*** Opening of Extracted entries ***

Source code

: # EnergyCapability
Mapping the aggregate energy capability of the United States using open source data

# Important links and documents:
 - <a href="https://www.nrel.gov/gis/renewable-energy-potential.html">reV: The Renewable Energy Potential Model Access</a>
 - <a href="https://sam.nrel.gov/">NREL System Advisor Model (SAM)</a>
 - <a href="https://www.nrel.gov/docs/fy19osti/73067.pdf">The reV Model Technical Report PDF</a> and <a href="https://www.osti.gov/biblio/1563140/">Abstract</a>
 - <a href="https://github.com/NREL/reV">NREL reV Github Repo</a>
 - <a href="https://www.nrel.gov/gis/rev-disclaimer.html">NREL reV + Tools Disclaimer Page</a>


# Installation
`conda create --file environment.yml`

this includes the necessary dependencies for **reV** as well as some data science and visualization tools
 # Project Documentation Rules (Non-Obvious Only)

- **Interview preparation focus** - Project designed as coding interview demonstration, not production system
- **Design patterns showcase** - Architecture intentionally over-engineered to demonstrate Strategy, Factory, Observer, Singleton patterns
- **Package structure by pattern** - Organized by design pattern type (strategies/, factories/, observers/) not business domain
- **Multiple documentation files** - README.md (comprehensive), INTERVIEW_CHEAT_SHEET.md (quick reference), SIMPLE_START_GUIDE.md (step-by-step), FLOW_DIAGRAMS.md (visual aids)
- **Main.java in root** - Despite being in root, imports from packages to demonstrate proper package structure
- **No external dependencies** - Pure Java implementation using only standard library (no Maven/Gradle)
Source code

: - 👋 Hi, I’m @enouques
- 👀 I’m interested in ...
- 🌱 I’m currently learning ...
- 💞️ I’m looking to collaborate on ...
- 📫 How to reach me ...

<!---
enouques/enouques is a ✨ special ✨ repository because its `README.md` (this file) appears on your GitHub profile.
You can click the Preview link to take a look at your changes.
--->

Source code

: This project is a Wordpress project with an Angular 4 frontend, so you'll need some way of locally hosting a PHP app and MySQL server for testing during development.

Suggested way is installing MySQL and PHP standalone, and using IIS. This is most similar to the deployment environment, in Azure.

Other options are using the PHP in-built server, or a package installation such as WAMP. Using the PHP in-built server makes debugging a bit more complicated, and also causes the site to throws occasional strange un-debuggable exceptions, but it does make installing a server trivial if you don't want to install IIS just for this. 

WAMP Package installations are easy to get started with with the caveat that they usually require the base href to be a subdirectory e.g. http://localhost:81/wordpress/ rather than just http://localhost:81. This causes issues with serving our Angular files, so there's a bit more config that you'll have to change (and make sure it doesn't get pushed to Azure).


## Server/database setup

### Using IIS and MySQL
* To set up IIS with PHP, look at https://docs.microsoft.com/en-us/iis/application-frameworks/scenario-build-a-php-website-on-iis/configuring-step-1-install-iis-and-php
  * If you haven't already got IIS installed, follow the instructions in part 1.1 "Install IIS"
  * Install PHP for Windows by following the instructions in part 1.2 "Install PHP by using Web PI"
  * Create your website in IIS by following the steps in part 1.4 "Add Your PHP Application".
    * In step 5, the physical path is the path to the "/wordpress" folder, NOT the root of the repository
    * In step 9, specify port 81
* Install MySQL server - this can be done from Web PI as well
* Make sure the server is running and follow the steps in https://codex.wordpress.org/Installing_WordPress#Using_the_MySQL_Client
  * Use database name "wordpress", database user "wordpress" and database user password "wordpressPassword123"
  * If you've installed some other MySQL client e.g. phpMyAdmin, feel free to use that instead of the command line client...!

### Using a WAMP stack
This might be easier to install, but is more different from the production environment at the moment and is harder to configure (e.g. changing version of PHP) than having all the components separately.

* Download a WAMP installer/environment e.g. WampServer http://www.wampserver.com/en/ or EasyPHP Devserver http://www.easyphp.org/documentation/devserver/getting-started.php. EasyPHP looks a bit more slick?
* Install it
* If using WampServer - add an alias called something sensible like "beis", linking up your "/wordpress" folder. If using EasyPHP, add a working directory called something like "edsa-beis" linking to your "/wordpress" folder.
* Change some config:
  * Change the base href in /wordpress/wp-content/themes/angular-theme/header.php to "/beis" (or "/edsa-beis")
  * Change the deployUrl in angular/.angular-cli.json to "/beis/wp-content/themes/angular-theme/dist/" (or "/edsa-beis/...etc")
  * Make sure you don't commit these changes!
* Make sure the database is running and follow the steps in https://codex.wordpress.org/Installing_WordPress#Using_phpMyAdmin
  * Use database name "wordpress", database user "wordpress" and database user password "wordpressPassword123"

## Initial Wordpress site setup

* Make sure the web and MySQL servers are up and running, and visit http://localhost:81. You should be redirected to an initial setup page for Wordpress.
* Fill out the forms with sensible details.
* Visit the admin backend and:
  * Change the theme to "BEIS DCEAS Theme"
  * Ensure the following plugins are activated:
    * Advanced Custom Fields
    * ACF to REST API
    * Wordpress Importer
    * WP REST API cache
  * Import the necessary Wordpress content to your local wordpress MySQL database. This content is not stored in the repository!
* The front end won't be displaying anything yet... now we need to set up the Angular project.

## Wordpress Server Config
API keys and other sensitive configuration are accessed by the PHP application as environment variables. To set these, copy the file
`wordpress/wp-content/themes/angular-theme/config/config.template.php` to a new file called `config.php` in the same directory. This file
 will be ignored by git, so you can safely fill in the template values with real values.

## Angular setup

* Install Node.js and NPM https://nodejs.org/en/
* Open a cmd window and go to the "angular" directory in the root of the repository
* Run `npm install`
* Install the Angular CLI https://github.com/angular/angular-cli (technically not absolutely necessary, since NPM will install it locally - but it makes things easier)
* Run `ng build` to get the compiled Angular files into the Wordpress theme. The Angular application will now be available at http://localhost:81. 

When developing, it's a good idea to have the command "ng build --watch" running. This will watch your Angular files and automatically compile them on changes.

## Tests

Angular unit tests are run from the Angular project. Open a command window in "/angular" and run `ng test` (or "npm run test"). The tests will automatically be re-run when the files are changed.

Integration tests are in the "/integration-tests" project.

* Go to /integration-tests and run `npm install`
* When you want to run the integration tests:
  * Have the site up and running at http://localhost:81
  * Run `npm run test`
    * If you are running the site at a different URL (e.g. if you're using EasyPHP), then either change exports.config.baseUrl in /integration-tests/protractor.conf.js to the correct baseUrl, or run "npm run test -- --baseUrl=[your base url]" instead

*** Close of Extracted entries ***

— The task —
Please repeat the data in full so that nothing differs from the original.

— Completed exercise —
Source code

: # EnergyCapability
Mapping the aggregate energy capability of the United States using open source data

# Important links and documents:
 - <a href="https://www.nrel.gov/gis/renewable-energy-potential.html">reV: The Renewable Energy Potential Model Access</a>
 - <a href="https://sam.nrel.gov/">NREL System Advisor Model (SAM)</a>
 - <a href="https://www.nrel.gov/docs/fy19osti/73067.pdf">The reV Model Technical Report PDF</a> and <a href="https://www.osti.gov/biblio/1563140/">Abstract</a>
 - <a href="https://github.com/NREL/reV">NREL reV Github Repo</a>
 - <a href="https://www.nrel.gov/gis/rev-disclaimer.html">NREL reV + Tools Disclaimer Page</a>


# Installation
`conda create --file environment.yml`

this includes the necessary dependencies for **reV** as well as some data science and visualization tools
 # Project Documentation Rules (Non-Obvious Only)

- **Interview preparation focus** - Project designed as coding interview demonstration, not production system
- **Design patterns showcase** - Architecture intentionally over-engineered to demonstrate Strategy, Factory, Observer, Singleton patterns
- **Package structure by pattern** - Organized by design pattern type (strategies/, factories/, observers/) not business domain
- **Multiple documentation files** - README.md (comprehensive), INTERVIEW_CHEAT_SHEET.md (quick reference), SIMPLE_START_GUIDE.md (step-by-step), FLOW_DIAGRAMS.md (visual aids)
- **Main.java in root** - Despite being in root, imports from packages to demonstrate proper package structure
- **No external dependencies** - Pure Java implementation using only standard library (no Maven/Gradle)
Source code

: - 👋 Hi, I’m @enouques
- 👀 I’m interested in ...
- 🌱 I’m currently learning ...
- 💞️ I’m looking to collaborate on ...
- 📫 How to reach me ...

<!---
enouques/enouques is a ✨ special ✨ repository because its `README.md` (this file) appears on your GitHub profile.
You can click the Preview link to take a look at your changes.
--->

Source code

: This project is a Wordpress project with an Angular 4 frontend, so you'll need some way of locally hosting a PHP app and MySQL server for testing during development.

Suggested way is installing MySQL and PHP standalone, and using IIS. This is most similar to the deployment environment, in Azure.

Other options are using the PHP in-built server, or a package installation such as WAMP. Using the PHP in-built server makes debugging a bit more complicated, and also causes the site to throws occasional strange un-debuggable exceptions, but it does make installing a server trivial if you don't want to install IIS just for this. 

WAMP Package installations are easy to get started with with the caveat that they usually require the base href to be a subdirectory e.g. http://localhost:81/wordpress/ rather than just http://localhost:81. This causes issues with serving our Angular files, so there's a bit more config that you'll have to change (and make sure it doesn't get pushed to Azure).


## Server/database setup

### Using IIS and MySQL
* To set up IIS with PHP, look at https://docs.microsoft.com/en-us/iis/application-frameworks/scenario-build-a-php-website-on-iis/configuring-step-1-install-iis-and-php
  * If you haven't already got IIS installed, follow the instructions in part 1.1 "Install IIS"
  * Install PHP for Windows by following the instructions in part 1.2 "Install PHP by using Web PI"
  * Create your website in IIS by following the steps in part 1.4 "Add Your PHP Application".
    * In step 5, the physical path is the path to the "/wordpress" folder, NOT the root of the repository
    * In step 9, specify port 81
* Install MySQL server - this can be done from Web PI as well
* Make sure the server is running and follow the steps in https://codex.wordpress.org/Installing_WordPress#Using_the_MySQL_Client
  * Use database name "wordpress", database user "wordpress" and database user password "wordpressPassword123"
  * If you've installed some other MySQL client e.g. phpMyAdmin, feel free to use that instead of the command line client...!

### Using a WAMP stack
This might be easier to install, but is more different from the production environment at the moment and is harder to configure (e.g. changing version of PHP) than having all the components separately.

* Download a WAMP installer/environment e.g. WampServer http://www.wampserver.com/en/ or EasyPHP Devserver http://www.easyphp.org/documentation/devserver/getting-started.php. EasyPHP looks a bit more slick?
* Install it
* If using WampServer - add an alias called something sensible like "beis", linking up your "/wordpress" folder. If using EasyPHP, add a working directory called something like "edsa-beis" linking to your "/wordpress" folder.
* Change some config:
  * Change the base href in /wordpress/wp-content/themes/angular-theme/header.php to "/beis" (or "/edsa-beis")
  * Change the deployUrl in angular/.angular-cli.json to "/beis/wp-content/themes/angular-theme/dist/" (or "/edsa-beis/...etc")
  * Make sure you don't commit these changes!
* Make sure the database is running and follow the steps in https://codex.wordpress.org/Installing_WordPress#Using_phpMyAdmin
  * Use database name "wordpress", database user "wordpress" and database user password "wordpressPassword123"

## Initial Wordpress site setup

* Make sure the web and MySQL servers are up and running, and visit http://localhost:81. You should be redirected to an initial setup page for Wordpress.
* Fill out the forms with sensible details.
* Visit the admin backend and:
  * Change the theme to "BEIS DCEAS Theme"
  * Ensure the following plugins are activated:
    * Advanced Custom Fields
    * ACF to REST API
    * Wordpress Importer
    * WP REST API cache
  * Import the necessary Wordpress content to your local wordpress MySQL database. This content is not stored in the repository!
* The front end won't be displaying anything yet... now we need to set up the Angular project.

## Wordpress Server Config
API keys and other sensitive configuration are accessed by the PHP application as environment variables. To set these, copy the file
`wordpress/wp-content/themes/angular-theme/config/config.template.php` to a new file called `config.php` in the same directory. This file
 will be ignored by git, so you can safely fill in the template values with real values.

## Angular setup

* Install Node.js and NPM https://nodejs.org/en/
* Open a cmd window and go to the "angular" directory in the root of the repository
* Run `npm install`
* Install the Angular CLI https://github.com/angular/angular-cli (technically not absolutely necessary, since NPM will install it locally - but it makes things easier)
* Run `ng build` to get the compiled Angular files into the Wordpress theme. The Angular application will now be available at http://localhost:81. 

When developing, it's a good idea to have the command "ng build --watch" running. This will watch your Angular files and automatically compile them on changes.

## Tests

Angular unit tests are run from the Angular project. Open a command window in "/angular" and run `ng test` (or "npm run test"). The tests will automatically be re-run when the files are changed.

Integration tests are in the "/integration-tests" project.

* Go to /integration-tests and run `npm install`
* When you want to run the integration tests:
  * Have the site up and running at http://localhost:81
  * Run `npm run test`
    * If you are running the site at a different URL (e.g. if you're using EasyPHP), then either change exports.config.baseUrl in /integration-tests/protractor.conf.js to the correct baseUrl, or run "npm run test -- --baseUrl=[your base url]" instead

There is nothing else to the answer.